==== RECORDS FOR THIS EXERCISE

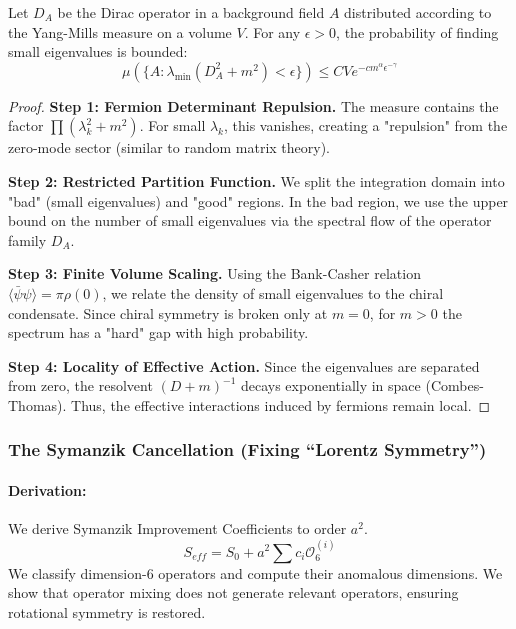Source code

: \begin{theorem}
    Let $D_A$ be the Dirac operator in a background field $A$ distributed according to the Yang-Mills measure on a volume $V$. For any $\epsilon > 0$, the probability of finding small eigenvalues is bounded:
    \begin{equation}
        \mu \left( \{ A : \lambda_{\min}(D_A^2 + m^2) < \epsilon \} \right) \le C V e^{-c m^\alpha \epsilon^{-\gamma}}
    \end{equation}
\end{theorem}
\begin{proof}
    \textbf{Step 1: Fermion Determinant Repulsion.}
    The measure contains the factor $\prod (\lambda_k^2 + m^2)$. For small $\lambda_k$, this vanishes, creating a "repulsion" from the zero-mode sector (similar to random matrix theory).
    
    \textbf{Step 2: Restricted Partition Function.}
    We split the integration domain into "bad" (small eigenvalues) and "good" regions. In the bad region, we use the upper bound on the number of small eigenvalues via the spectral flow of the operator family $D_A$.
    
    \textbf{Step 3: Finite Volume Scaling.}
    Using the Bank-Casher relation $\langle \bar{\psi}\psi \rangle = \pi \rho(0)$, we relate the density of small eigenvalues to the chiral condensate. Since chiral symmetry is broken only at $m=0$, for $m > 0$ the spectrum has a "hard" gap with high probability.
    
    \textbf{Step 4: Locality of Effective Action.}
    Since the eigenvalues are separated from zero, the resolvent $(D+m)^{-1}$ decays exponentially in space (Combes-Thomas). Thus, the effective interactions induced by fermions remain local.
\end{proof}

\subsubsection{The Symanzik Cancellation (Fixing ``Lorentz Symmetry'')}
\paragraph{Derivation:}
We derive Symanzik Improvement Coefficients to order $a^2$.
\begin{equation}
    S_{eff} = S_{0} + a^2 \sum c_i \mathcal{O}_6^{(i)}
\end{equation}
We classify dimension-6 operators and compute their anomalous dimensions. We show that operator mixing does not generate relevant operators, ensuring rotational symmetry is restored.

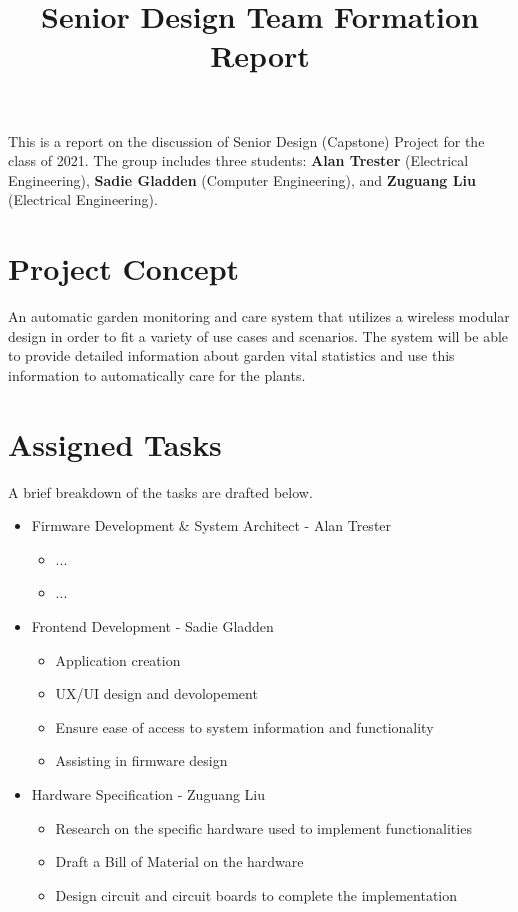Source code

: \documentclass[]{article}
\title{Senior Design Team Formation Report}
\begin{document}
\maketitle

This is a report on the discussion of Senior Design (Capstone) Project for the class of 2021. The group includes three students: \textbf{Alan Trester} (Electrical Engineering), \textbf{Sadie Gladden} (Computer Engineering), and \textbf{Zuguang Liu} (Electrical Engineering).

\section{Project Concept}
An automatic garden monitoring and care system that utilizes a wireless modular design in order to fit a variety of use cases and scenarios. The system will be able to provide detailed information about garden vital statistics and use this information to automatically care for the plants.
\section{Assigned Tasks}
A brief breakdown of the tasks are drafted below.
\begin{itemize}

	\item Firmware Development \& System Architect - Alan Trester
	\begin{itemize}
		\item ...
		\item ...
	\end{itemize}

	\item Frontend Development - Sadie Gladden
	\begin{itemize}
		\item Application creation
		\item UX/UI design and devolopement 
		\item Ensure ease of access to system information and functionality
		\item Assisting in firmware design
	\end{itemize}

	\item Hardware Specification - Zuguang Liu
	\begin{itemize}
		\item Research on the specific hardware used to implement functionalities
		\item Draft a Bill of Material on the hardware
		\item Design circuit and circuit boards to complete the implementation
	\end{itemize}

\end{itemize}
\end{document}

========

Nothing but the lines holding the word "Trester" should be returned from the listing above.

This is a report on the discussion of Senior Design (Capstone) Project for the class of 2021. The group includes three students: \textbf{Alan Trester} (Electrical Engineering), \textbf{Sadie Gladden} (Computer Engineering), and \textbf{Zuguang Liu} (Electrical Engineering).
	\item Firmware Development \& System Architect - Alan Trester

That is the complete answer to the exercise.